Extracted records:
= = = = = = =
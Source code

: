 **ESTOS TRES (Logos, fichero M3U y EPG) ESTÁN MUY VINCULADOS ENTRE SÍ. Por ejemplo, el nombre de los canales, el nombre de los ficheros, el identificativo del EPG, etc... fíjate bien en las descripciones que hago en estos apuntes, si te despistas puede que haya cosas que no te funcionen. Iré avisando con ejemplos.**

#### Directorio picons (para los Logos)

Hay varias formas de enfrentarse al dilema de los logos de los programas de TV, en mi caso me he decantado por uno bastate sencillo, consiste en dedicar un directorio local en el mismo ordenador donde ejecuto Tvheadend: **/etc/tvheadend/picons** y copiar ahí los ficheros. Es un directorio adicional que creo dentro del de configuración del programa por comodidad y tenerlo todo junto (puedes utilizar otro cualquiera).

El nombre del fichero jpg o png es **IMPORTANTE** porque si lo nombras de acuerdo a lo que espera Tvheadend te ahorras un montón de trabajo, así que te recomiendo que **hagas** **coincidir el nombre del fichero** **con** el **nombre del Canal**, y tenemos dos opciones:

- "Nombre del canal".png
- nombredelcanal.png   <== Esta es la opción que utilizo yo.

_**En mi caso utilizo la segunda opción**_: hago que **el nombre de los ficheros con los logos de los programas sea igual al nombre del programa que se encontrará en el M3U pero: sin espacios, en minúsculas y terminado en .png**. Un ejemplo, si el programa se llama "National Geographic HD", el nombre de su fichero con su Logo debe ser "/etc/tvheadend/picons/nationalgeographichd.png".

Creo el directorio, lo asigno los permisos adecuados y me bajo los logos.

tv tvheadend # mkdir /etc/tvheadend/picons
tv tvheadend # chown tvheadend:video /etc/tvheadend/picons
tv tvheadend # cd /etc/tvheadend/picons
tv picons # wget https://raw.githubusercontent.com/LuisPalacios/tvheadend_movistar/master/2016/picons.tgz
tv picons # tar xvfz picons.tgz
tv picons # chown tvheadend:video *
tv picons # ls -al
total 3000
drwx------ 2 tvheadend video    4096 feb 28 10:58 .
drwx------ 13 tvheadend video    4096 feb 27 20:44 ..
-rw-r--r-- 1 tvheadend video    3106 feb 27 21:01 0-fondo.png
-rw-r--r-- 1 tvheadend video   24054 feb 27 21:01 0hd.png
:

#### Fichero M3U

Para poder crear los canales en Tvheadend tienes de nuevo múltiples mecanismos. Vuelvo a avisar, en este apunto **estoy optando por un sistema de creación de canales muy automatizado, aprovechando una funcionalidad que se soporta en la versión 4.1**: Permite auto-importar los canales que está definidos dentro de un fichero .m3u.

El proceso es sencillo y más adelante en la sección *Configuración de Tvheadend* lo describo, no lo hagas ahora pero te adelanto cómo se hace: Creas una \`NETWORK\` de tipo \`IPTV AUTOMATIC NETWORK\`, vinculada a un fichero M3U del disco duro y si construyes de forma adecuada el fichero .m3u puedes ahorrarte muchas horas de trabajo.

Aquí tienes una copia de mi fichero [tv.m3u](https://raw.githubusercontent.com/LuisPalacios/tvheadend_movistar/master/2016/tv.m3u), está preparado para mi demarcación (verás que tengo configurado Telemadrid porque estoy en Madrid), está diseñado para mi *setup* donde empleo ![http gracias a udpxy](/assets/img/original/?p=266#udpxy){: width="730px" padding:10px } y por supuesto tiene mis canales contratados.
= = = = = = =
WHAT TO PRODUCE: Nothing in the data may differ; print all of it exactly as written.

SOLUTION BELOW:
Source code

: **ESTOS TRES (Logos, fichero M3U y EPG) ESTÁN MUY VINCULADOS ENTRE SÍ. Por ejemplo, el nombre de los canales, el nombre de los ficheros, el identificativo del EPG, etc... fíjate bien en las descripciones que hago en estos apuntes, si te despistas puede que haya cosas que no te funcionen. Iré avisando con ejemplos.**

#### Directorio picons (para los Logos)

Hay varias formas de enfrentarse al dilema de los logos de los programas de TV, en mi caso me he decantado por uno bastate sencillo, consiste en dedicar un directorio local en el mismo ordenador donde ejecuto Tvheadend: **/etc/tvheadend/picons** y copiar ahí los ficheros. Es un directorio adicional que creo dentro del de configuración del programa por comodidad y tenerlo todo junto (puedes utilizar otro cualquiera).

El nombre del fichero jpg o png es **IMPORTANTE** porque si lo nombras de acuerdo a lo que espera Tvheadend te ahorras un montón de trabajo, así que te recomiendo que **hagas** **coincidir el nombre del fichero** **con** el **nombre del Canal**, y tenemos dos opciones:

- "Nombre del canal".png
- nombredelcanal.png   <== Esta es la opción que utilizo yo.

_**En mi caso utilizo la segunda opción**_: hago que **el nombre de los ficheros con los logos de los programas sea igual al nombre del programa que se encontrará en el M3U pero: sin espacios, en minúsculas y terminado en .png**. Un ejemplo, si el programa se llama "National Geographic HD", el nombre de su fichero con su Logo debe ser "/etc/tvheadend/picons/nationalgeographichd.png".

Creo el directorio, lo asigno los permisos adecuados y me bajo los logos.

tv tvheadend # mkdir /etc/tvheadend/picons
tv tvheadend # chown tvheadend:video /etc/tvheadend/picons
tv tvheadend # cd /etc/tvheadend/picons
tv picons # wget https://raw.githubusercontent.com/LuisPalacios/tvheadend_movistar/master/2016/picons.tgz
tv picons # tar xvfz picons.tgz
tv picons # chown tvheadend:video *
tv picons # ls -al
total 3000
drwx------ 2 tvheadend video    4096 feb 28 10:58 .
drwx------ 13 tvheadend video    4096 feb 27 20:44 ..
-rw-r--r-- 1 tvheadend video    3106 feb 27 21:01 0-fondo.png
-rw-r--r-- 1 tvheadend video   24054 feb 27 21:01 0hd.png
:

#### Fichero M3U

Para poder crear los canales en Tvheadend tienes de nuevo múltiples mecanismos. Vuelvo a avisar, en este apunto **estoy optando por un sistema de creación de canales muy automatizado, aprovechando una funcionalidad que se soporta en la versión 4.1**: Permite auto-importar los canales que está definidos dentro de un fichero .m3u.

El proceso es sencillo y más adelante en la sección *Configuración de Tvheadend* lo describo, no lo hagas ahora pero te adelanto cómo se hace: Creas una \`NETWORK\` de tipo \`IPTV AUTOMATIC NETWORK\`, vinculada a un fichero M3U del disco duro y si construyes de forma adecuada el fichero .m3u puedes ahorrarte muchas horas de trabajo.

Aquí tienes una copia de mi fichero [tv.m3u](https://raw.githubusercontent.com/LuisPalacios/tvheadend_movistar/master/2016/tv.m3u), está preparado para mi demarcación (verás que tengo configurado Telemadrid porque estoy en Madrid), está diseñado para mi *setup* donde empleo ![http gracias a udpxy](/assets/img/original/?p=266#udpxy){: width="730px" padding:10px } y por supuesto tiene mis canales contratados.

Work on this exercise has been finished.